If you receive a notification of a late payment on your credit report, it will remain on your report for at least seven years and would make it tough for you to manage your expenses via your credit card. In addition, you may be charged late fees.

#2 Paying Only the Minimum Amount

This is the worst thing you can do if you have credit card debt, as it will do almost nothing to lower your balance.

Also, if you continue to use the card, this minimum payment will increase, so you will be wasting more and more money.

This is because paying only the minimum increases the credit utilization rate, which is the total percentage of your credit that is being used.

Be mindful of the fact that the lower the utilization, the better as if you use more than 30% of your credit, it could lower your credit score.

If you want to pay off your credit cards in order to lower your utilization rate, you can apply for a personal loan. This way you will have only 1 monthly payment and a credit card, at zero.

#3 Cancel/Close Credit Accounts, Abruptly

If you feel like you have too many cards and now you want to just cancel them, maybe you should think twice.

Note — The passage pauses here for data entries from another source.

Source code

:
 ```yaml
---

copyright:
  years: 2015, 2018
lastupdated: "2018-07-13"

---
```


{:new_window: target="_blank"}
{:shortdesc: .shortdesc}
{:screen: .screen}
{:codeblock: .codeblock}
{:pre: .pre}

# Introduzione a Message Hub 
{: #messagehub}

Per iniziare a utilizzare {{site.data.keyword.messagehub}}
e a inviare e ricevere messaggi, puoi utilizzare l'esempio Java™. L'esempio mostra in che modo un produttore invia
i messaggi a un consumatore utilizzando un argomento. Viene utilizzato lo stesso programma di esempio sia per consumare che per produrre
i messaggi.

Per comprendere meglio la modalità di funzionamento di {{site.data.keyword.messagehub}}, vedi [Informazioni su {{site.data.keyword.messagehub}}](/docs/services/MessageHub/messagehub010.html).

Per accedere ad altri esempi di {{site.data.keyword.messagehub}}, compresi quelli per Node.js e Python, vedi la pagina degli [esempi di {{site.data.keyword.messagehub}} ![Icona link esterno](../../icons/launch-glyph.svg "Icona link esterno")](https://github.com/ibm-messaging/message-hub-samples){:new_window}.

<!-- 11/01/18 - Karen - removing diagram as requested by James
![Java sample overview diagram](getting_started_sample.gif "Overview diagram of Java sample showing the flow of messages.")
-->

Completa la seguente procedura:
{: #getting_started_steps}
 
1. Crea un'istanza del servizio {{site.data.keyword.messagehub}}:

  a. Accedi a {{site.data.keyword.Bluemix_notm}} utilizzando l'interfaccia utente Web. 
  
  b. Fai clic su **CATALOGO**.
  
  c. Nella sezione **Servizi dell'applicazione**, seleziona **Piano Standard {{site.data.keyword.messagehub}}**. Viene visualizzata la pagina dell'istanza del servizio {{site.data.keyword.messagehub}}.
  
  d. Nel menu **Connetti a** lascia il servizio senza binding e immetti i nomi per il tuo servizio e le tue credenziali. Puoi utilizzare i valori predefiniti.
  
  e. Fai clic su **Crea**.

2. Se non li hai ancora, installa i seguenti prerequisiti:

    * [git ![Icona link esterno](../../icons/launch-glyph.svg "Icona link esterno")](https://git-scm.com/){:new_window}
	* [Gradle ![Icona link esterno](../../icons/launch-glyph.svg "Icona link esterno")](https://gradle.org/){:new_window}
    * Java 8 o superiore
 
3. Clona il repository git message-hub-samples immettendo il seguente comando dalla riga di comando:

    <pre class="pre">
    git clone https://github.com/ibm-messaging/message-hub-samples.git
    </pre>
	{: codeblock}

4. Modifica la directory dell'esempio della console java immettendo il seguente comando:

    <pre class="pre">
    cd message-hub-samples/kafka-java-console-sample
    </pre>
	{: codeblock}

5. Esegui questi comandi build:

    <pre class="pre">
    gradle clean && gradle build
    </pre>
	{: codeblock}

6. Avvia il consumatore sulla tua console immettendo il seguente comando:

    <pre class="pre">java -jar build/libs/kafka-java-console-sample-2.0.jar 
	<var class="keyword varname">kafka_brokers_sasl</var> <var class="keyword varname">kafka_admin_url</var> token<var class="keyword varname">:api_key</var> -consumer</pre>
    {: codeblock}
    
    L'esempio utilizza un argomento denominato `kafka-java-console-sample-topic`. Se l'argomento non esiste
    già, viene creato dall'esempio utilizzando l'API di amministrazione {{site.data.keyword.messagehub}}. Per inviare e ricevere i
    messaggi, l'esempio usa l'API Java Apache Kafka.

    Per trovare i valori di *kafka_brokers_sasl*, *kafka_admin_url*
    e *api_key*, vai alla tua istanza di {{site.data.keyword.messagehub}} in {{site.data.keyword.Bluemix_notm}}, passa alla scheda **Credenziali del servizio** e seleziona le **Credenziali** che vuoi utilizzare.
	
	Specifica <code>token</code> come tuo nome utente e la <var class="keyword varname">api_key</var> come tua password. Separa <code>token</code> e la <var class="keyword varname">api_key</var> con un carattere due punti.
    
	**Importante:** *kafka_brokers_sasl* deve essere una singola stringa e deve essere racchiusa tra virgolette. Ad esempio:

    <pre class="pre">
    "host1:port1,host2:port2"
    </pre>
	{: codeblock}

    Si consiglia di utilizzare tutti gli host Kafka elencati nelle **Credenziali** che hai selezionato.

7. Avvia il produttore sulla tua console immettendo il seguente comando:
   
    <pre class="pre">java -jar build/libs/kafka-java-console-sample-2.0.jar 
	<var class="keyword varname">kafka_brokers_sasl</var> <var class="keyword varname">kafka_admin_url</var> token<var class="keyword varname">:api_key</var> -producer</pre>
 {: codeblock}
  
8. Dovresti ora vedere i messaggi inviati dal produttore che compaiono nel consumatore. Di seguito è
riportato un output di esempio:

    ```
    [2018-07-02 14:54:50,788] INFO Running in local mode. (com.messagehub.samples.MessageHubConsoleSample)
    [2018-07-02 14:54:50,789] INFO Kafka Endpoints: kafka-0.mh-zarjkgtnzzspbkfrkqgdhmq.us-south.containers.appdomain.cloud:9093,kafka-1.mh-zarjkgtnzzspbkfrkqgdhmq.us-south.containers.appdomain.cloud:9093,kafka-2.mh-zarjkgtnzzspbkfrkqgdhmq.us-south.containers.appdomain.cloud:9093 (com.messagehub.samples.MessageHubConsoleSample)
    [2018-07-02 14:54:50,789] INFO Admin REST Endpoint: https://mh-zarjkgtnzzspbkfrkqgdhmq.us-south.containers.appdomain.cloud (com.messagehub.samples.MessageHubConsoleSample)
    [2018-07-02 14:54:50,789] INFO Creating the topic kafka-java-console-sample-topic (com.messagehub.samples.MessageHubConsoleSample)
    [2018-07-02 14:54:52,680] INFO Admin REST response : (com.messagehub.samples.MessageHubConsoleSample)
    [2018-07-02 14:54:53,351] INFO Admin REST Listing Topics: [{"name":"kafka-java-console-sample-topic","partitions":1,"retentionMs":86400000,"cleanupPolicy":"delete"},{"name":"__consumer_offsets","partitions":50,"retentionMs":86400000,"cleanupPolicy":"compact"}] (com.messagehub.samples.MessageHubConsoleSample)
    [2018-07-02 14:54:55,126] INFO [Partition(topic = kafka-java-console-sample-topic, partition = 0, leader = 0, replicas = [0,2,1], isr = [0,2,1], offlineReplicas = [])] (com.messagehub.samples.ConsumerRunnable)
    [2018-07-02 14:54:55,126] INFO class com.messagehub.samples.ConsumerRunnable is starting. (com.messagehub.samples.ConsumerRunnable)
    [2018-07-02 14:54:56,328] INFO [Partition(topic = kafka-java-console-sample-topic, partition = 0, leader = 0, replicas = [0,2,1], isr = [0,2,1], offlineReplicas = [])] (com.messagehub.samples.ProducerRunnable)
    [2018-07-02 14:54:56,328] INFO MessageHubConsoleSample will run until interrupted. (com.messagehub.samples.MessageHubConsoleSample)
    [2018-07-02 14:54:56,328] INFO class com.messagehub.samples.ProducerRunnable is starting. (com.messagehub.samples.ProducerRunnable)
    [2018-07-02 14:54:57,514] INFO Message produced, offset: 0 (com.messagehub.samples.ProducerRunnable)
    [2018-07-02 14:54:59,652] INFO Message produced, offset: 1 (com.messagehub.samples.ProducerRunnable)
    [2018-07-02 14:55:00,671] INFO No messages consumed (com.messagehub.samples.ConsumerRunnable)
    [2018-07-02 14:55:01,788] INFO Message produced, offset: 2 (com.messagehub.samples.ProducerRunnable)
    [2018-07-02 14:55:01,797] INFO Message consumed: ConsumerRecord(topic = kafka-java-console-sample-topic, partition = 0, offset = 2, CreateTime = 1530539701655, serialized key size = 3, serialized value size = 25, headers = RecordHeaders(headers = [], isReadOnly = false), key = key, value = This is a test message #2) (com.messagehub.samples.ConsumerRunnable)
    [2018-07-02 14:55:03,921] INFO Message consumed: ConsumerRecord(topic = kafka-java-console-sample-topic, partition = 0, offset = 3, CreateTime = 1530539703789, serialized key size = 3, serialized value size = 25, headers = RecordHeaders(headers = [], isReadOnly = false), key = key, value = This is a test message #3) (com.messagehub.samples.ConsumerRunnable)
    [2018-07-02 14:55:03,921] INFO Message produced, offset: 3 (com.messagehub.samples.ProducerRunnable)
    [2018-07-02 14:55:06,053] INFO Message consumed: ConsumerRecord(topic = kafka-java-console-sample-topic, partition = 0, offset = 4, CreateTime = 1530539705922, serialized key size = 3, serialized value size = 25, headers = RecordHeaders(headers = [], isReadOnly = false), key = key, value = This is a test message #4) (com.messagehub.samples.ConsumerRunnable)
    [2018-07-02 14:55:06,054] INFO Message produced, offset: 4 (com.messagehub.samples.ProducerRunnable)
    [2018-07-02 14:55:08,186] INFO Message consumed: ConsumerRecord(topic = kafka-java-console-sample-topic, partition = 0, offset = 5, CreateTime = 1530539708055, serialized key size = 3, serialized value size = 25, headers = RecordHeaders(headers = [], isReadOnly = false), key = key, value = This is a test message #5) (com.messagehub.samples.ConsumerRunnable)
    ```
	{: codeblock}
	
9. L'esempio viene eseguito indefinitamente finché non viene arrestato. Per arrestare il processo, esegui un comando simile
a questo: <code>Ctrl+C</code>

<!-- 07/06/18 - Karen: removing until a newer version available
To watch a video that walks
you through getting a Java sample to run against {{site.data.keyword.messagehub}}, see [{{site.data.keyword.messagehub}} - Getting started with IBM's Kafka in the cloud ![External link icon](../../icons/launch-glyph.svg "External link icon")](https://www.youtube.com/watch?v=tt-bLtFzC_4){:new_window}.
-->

Remember that canceling credit cards often affect your credit utilization, which is a measure of how much available credit you’re using.

So when you cancel cards, you end up with less credit available to you, and your credit utilization increases, which could hurt your credit scores.

Taking this into account, it is best to have willpower and start using a single card, but without canceling the others.

Furthermore, if you close a credit card account that has a good standing state, the history can remain on your credit reports for up to 10 years.

So as per the credit utilization percentage, when you close a card you lose the amount of credit available, and therefore the total credit utilization increases.

That said, if you don’t owe anything on your credit cards, stick with it so your credit utilization rate stays low.

#4 Apply for a New Card Too Often

Whenever you apply for a new credit card, a thorough investigation is run by the issuing bank on your credit report before making you eligible for owning another card.

Also, keep in mind that by the time banks do a lot of deep inquiries into your credit report, it’s telling lenders that you’re looking for new lines of credit probably because you can no longer finance your lifestyle.

Bank has methods to find a person details just by their name, phone number or address. So trying to cheat the system will not work for you.

That is, they could assume that you have too many expenses, which will make them doubt your ability to pay them.

#5 Taking Credit When You Don’t Need It

Let’s say you take out student loans, personal loans, auto loans, and mortgages, and increase your use of your credit cards.

These actions make it more difficult to keep up with monthly payments, increasing the possibility that you will not be able to pay one in a month.

It will also increase your credit utilization ratio, which could proportionally put an unfavorable impact on your credit score, especially on credit cards.

So to stop thinning yourself financially and getting yourself buried under bank debts, apply for credit when you need it genuinely and avoid paying unnecessary interest charges or late fees (in case of late payments).

Credit cards are of great help, but to use them responsibly it is important to take into account the payment dates and avoid the minimum payment, among other points.